Wow thats really sweet!


----------



## bruins004 (May 18, 2006)

So what kind of paper did you put behind it and what did you use (printer, ink, etc.).  I want to do one as well and was just curious.  Thanks


----------



## sneekypeet (May 18, 2006)

the whole idea came from PVTCaboose(many thanks by the way), he sent the link earlier in the thread. I used what was at hand for me. I have a plain HP 1401 all in 1 printer with stock ink . It also help that my lady is into scrapbooking, which gave me "free" things to use.

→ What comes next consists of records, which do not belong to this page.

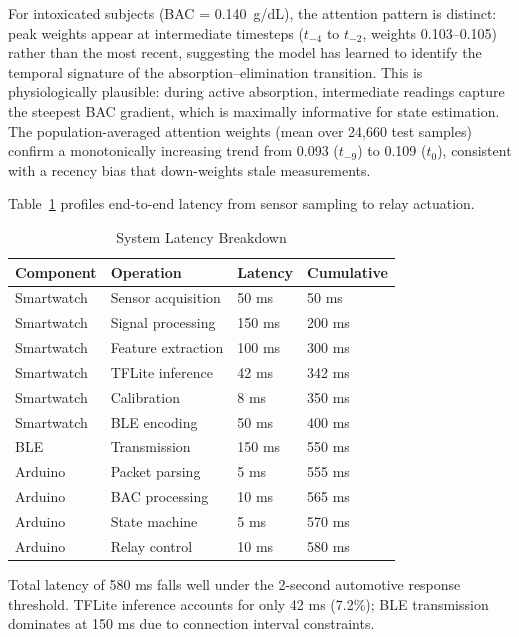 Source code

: \documentclass[HARVARD,Times2COL]{WileyNJDv5} %
\providecommand{\DIFadd}[1]{{\protect\color{red} #1}} %
\providecommand{\DIFaddend}{} %
\DeclareRobustCommand{\DIFaddend}{\DIFOaddend \let\includegraphics\DIFOincludegraphics} %
\begin{document}
\DIFadd{For intoxicated subjects (BAC = 0.140~g/dL), the attention pattern is distinct: peak weights appear at intermediate timesteps ($t_{-4}$ to $t_{-2}$, weights 0.103--0.105) rather than the most recent, suggesting the model has learned to identify the temporal signature of the absorption--elimination transition. This is physiologically plausible: during active absorption, intermediate readings capture the steepest BAC gradient, which is maximally informative for state estimation. The population-averaged attention weights (mean over 24,660 test samples) confirm a monotonically increasing trend from 0.093 ($t_{-9}$) to 0.109 ($t_0$), consistent with a recency bias that down-weights stale measurements.
}

\DIFaddend %
Table~\ref{tab:latency} profiles end-to-end latency from sensor sampling to relay actuation.

\begin{table}[htbp]
\caption{System Latency Breakdown}
\label{tab:latency}
\centering
\small
\begin{tabular}{@{}llll@{}}
\toprule
\textbf{Component} & \textbf{Operation} & \textbf{Latency} & \textbf{Cumulative} \\
\midrule
Smartwatch & Sensor acquisition & 50 ms & 50 ms \\
Smartwatch & Signal processing & 150 ms & 200 ms \\
Smartwatch & Feature extraction & 100 ms & 300 ms \\
Smartwatch & TFLite inference & 42 ms & 342 ms \\
Smartwatch & Calibration & 8 ms & 350 ms \\
Smartwatch & BLE encoding & 50 ms & 400 ms \\
BLE & Transmission & 150 ms & 550 ms \\
Arduino & Packet parsing & 5 ms & 555 ms \\
Arduino & BAC processing & 10 ms & 565 ms \\
Arduino & State machine & 5 ms & 570 ms \\
Arduino & Relay control & 10 ms & 580 ms \\
\bottomrule
\end{tabular}
\end{table}

Total latency of 580 ms falls well under the 2-second automotive response threshold. TFLite inference accounts for only 42 ms (7.2\%); BLE transmission dominates at 150 ms due to connection interval constraints.
\end{document}
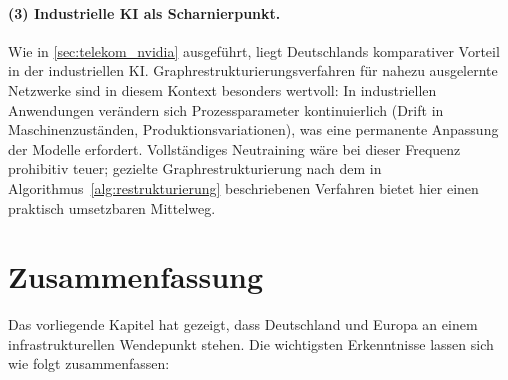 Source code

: ﻿\documentclass[12pt, a4paper, openany]{report}
\begin{document}
\paragraph{(3) Industrielle KI als Scharnierpunkt.}
Wie in \cref{sec:telekom_nvidia} ausgeführt, liegt Deutschlands
komparativer Vorteil in der industriellen KI. Graphrestrukturierungsverfahren
für nahezu ausgelernte Netzwerke sind in diesem Kontext besonders wertvoll:
In industriellen Anwendungen verändern sich Prozessparameter kontinuierlich
(Drift in Maschinenzuständen, Produktionsvariationen), was eine
permanente Anpassung der Modelle erfordert. Vollständiges Neutraining wäre
bei dieser Frequenz prohibitiv teuer; gezielte Graphrestrukturierung
nach dem in Algorithmus~\ref{alg:restrukturierung} beschriebenen Verfahren
bietet hier einen praktisch umsetzbaren Mittelweg.

\section{Zusammenfassung}
\label{sec:ki_infrastruktur_zusammenfassung}

Das vorliegende Kapitel hat gezeigt, dass Deutschland und Europa an einem
infrastrukturellen Wendepunkt stehen. Die wichtigsten Erkenntnisse lassen
sich wie folgt zusammenfassen:
\end{document}
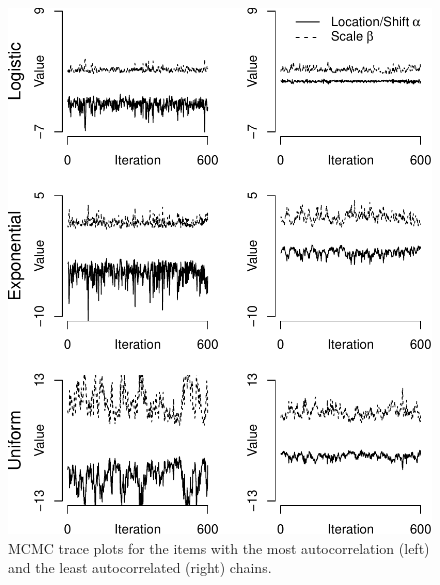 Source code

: \documentclass[english,,man]{apa6}
\begin{document}
\begin{figure}
\centering
\includegraphics{p_files/figure-latex/LSAT6Chains-1.pdf}
\caption{\label{fig:LSAT6Chains}MCMC trace plots for the items with the most autocorrelation (left) and the least autocorrelated (right) chains.}
\end{figure}
\end{document}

I just took a sheet of
velumn(frosted plastic in 8.5-11 inch) stuck it in the printer. worked great image worked just like the sight said. then I applied cardstock paper behind it to show of the detail and make the image stiff. the reason i used heavy paper is twofold, one it made the pic rigid because my window was too big to use the "sleeve" they advise. Also it helped in the fact it was thick enough so no light gets through. Hope it works out for you.....PS get and extremely sharp hobby knife to cut makes all the fine work lots easier!!!


----------



## bruins004 (May 18, 2006)

Where can you get velumn paper from?


----------



## Juggernaut1987 (May 18, 2006)

It wasn't PVTCaboose...

It was me  

Well it doesnt matter. The sleeves and paper, they suggest in the article, is available at any local office equipment store.

I've been terribly busy with my other mods on my case but the next one will be this. Ill upload the pics as soon as its done.

Happy modding!


----------



## sneekypeet (May 19, 2006)

many appologies to the Jugernaut...also many thanks to you then!!!  the velumn u can get at a craft or hobbie store or send a lady to the scrapbooking shops to get it for u. it wasnt that i couldn't find the sleeves the dont come as big as my window!


----------